───── RECORDS FOR THE EXERCISE ─────

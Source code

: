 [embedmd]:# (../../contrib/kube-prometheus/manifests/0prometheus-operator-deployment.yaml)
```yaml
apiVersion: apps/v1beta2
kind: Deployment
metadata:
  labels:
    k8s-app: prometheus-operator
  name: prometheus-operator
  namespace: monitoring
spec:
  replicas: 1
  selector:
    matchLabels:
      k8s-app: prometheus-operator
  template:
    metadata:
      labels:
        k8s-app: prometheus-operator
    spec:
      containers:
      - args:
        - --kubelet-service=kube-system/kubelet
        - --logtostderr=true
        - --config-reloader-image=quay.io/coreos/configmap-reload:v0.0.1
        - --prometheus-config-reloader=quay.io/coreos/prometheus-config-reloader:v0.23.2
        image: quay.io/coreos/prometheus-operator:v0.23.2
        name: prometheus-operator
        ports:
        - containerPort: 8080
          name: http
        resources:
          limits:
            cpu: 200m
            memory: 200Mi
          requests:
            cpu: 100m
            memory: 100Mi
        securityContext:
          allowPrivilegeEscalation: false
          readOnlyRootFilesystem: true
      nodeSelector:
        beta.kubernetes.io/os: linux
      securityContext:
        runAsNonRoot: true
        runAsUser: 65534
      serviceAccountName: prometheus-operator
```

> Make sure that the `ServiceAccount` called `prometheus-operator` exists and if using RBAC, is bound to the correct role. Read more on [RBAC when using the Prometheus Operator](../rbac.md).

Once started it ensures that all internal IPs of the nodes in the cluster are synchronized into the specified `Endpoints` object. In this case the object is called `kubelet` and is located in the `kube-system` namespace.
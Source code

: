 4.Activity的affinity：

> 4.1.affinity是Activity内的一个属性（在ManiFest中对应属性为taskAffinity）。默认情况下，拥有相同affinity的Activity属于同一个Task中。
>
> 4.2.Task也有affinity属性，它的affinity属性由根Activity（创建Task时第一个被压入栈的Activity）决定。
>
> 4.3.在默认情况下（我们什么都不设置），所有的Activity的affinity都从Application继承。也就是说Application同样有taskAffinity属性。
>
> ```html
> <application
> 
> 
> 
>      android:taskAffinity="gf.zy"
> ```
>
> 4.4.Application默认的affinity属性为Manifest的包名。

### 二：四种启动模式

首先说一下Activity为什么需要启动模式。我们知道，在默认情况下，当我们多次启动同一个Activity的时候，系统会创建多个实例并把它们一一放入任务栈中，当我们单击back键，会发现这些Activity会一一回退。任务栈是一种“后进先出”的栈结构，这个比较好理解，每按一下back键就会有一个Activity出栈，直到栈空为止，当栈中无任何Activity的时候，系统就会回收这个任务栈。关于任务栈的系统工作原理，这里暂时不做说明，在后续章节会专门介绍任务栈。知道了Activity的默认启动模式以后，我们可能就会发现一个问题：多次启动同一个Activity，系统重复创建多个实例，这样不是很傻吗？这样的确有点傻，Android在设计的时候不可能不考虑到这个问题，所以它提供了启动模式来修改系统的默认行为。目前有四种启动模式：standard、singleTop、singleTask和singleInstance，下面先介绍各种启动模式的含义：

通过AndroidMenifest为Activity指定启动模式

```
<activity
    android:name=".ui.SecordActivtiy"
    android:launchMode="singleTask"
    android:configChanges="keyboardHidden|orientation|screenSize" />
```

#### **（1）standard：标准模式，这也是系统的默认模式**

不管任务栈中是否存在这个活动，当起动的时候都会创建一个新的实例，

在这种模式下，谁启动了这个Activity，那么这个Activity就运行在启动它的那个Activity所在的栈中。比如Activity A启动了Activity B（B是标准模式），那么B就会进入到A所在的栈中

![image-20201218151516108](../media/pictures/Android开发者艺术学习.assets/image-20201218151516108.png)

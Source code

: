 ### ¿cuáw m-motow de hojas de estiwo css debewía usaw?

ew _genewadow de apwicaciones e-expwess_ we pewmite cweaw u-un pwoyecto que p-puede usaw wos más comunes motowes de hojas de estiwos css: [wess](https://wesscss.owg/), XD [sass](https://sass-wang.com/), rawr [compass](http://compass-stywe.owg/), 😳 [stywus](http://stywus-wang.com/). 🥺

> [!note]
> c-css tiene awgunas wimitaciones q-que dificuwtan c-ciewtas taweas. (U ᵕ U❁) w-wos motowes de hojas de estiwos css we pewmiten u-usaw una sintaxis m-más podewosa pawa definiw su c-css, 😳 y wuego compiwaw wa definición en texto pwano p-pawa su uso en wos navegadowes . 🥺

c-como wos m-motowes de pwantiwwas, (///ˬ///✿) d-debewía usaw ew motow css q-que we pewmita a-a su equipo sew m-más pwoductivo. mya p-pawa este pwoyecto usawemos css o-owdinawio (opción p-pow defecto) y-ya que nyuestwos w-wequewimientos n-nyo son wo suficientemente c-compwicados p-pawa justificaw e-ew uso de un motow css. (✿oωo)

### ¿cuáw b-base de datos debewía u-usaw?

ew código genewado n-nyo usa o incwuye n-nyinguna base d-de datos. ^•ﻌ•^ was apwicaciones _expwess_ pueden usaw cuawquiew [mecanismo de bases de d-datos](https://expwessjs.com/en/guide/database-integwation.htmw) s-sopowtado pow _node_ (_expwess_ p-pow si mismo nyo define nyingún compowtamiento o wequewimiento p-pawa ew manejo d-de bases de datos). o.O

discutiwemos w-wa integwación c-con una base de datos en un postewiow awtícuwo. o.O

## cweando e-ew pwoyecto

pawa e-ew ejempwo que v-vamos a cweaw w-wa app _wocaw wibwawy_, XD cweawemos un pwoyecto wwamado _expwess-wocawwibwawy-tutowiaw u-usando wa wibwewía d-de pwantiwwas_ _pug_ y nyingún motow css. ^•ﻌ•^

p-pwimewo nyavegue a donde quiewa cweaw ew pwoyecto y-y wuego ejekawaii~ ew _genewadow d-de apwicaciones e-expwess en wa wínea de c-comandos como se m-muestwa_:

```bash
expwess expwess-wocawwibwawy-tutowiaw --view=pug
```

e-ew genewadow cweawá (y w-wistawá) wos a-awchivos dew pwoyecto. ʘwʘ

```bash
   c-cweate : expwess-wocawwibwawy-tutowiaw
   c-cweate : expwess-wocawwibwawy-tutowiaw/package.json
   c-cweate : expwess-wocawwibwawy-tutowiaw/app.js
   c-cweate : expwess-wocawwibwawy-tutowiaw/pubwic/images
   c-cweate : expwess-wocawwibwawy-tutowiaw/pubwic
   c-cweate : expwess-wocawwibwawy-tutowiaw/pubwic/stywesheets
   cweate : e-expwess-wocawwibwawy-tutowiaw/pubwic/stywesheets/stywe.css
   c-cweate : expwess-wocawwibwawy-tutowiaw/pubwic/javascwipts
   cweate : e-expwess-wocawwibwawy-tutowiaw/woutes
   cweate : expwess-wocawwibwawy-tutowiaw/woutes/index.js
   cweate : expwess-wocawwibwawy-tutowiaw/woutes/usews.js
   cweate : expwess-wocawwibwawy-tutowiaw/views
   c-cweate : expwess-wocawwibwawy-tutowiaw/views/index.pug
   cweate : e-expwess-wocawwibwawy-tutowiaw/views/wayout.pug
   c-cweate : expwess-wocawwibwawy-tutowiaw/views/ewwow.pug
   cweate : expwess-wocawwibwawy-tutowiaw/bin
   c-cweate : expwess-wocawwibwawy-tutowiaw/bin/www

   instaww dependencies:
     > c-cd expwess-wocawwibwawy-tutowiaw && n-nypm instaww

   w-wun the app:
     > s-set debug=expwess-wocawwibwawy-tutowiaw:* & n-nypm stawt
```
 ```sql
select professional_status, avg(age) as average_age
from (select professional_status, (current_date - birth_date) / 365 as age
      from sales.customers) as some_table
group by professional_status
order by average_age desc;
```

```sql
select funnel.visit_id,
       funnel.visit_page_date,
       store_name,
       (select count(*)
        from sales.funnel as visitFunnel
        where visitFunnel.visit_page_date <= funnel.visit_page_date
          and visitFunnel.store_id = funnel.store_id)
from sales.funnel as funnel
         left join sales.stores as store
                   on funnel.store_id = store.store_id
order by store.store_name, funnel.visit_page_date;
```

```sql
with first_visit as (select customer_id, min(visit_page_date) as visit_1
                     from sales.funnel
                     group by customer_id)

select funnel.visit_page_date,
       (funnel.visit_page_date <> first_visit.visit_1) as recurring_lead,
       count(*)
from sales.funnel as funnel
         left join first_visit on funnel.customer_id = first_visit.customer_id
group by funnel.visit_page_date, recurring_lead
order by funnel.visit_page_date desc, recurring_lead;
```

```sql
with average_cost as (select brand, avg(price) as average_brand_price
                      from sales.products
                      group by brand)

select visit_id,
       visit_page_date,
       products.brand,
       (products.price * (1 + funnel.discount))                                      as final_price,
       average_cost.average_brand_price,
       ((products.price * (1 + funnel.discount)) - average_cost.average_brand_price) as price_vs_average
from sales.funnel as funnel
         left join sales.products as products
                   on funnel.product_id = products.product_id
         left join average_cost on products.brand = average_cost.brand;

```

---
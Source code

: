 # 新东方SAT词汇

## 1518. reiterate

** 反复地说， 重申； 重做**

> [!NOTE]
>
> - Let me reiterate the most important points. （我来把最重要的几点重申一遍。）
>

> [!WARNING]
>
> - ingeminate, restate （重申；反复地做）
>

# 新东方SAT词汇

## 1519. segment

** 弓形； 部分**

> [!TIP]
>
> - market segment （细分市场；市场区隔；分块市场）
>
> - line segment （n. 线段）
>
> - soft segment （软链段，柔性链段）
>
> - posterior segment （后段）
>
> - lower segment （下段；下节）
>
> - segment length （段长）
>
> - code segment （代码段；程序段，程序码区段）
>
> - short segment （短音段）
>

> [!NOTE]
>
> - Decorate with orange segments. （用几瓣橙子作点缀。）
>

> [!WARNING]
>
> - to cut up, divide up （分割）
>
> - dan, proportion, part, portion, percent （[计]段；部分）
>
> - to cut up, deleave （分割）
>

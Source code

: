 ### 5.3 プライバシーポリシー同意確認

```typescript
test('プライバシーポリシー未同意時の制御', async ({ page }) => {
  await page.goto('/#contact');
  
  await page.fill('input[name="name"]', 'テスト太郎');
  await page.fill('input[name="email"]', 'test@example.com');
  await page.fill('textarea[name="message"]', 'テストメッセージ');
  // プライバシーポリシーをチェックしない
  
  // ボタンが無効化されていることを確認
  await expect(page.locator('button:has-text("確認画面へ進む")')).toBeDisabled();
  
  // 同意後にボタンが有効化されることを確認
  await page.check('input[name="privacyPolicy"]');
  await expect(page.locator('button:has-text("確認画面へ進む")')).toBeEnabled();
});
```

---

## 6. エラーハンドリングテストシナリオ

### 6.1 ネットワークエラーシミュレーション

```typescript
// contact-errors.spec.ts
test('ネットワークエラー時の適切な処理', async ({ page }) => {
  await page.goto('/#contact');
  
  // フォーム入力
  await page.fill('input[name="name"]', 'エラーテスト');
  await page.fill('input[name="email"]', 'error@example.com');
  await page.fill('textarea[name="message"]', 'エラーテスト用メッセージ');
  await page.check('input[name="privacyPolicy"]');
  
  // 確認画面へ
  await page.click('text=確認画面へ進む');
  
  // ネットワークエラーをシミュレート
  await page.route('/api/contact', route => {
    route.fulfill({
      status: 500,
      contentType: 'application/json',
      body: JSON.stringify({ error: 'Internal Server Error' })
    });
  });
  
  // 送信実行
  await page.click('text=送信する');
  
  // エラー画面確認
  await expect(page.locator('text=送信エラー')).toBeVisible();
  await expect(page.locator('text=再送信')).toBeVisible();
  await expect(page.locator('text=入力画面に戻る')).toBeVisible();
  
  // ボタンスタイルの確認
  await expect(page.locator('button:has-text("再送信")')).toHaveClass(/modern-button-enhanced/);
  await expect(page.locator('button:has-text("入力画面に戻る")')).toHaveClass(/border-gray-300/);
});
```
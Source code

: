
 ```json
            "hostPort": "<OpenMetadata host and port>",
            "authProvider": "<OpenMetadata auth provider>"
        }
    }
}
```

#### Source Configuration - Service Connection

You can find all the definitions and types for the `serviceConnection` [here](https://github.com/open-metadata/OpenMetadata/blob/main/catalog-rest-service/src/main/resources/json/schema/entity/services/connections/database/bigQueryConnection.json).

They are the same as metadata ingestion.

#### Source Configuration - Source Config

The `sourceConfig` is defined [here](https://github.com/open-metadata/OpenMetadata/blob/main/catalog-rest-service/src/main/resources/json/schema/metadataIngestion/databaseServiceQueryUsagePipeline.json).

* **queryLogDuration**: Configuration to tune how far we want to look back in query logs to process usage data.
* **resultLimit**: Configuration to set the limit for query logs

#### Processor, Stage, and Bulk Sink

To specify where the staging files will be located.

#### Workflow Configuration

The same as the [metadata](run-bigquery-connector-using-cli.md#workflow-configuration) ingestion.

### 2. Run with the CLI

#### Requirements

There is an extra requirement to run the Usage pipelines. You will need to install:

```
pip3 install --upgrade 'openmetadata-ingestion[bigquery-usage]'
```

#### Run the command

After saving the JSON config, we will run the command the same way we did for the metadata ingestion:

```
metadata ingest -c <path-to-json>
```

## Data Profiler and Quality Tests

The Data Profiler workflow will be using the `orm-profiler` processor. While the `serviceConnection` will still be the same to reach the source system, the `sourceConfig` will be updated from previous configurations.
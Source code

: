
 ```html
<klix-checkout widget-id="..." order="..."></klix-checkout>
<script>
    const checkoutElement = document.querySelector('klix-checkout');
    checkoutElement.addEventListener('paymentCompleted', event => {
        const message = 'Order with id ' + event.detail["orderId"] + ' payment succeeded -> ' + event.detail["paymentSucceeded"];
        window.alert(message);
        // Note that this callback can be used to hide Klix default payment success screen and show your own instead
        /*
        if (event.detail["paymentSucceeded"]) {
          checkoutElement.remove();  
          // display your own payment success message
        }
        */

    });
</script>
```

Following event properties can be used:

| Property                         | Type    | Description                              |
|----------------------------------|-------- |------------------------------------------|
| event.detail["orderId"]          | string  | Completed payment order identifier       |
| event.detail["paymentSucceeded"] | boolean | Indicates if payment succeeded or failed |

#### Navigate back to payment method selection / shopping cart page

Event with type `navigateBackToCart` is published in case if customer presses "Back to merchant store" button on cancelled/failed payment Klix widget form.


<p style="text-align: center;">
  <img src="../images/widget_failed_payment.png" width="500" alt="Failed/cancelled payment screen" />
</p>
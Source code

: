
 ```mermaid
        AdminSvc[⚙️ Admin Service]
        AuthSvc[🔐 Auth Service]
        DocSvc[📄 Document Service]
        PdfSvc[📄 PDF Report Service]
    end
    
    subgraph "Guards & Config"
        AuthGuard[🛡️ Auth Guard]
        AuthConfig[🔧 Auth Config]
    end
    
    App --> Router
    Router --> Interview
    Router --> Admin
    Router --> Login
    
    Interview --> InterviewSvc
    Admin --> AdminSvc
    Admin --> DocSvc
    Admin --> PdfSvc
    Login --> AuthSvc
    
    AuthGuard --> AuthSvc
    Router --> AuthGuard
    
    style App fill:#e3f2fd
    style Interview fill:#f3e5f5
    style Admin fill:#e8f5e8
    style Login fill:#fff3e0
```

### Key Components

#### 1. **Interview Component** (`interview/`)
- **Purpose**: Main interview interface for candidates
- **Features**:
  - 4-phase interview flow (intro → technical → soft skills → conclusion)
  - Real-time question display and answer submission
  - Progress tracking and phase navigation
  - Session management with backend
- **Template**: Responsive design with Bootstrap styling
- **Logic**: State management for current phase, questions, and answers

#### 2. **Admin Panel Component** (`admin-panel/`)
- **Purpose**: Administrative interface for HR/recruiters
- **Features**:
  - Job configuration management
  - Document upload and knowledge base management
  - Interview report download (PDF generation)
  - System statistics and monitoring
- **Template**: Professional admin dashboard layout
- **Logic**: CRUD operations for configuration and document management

─────

▸ **EXERCISE DETAILS**
In the records above, how many lines include "phase"? Answer with the number alone.

▸ **EXERCISE ANSWER**
3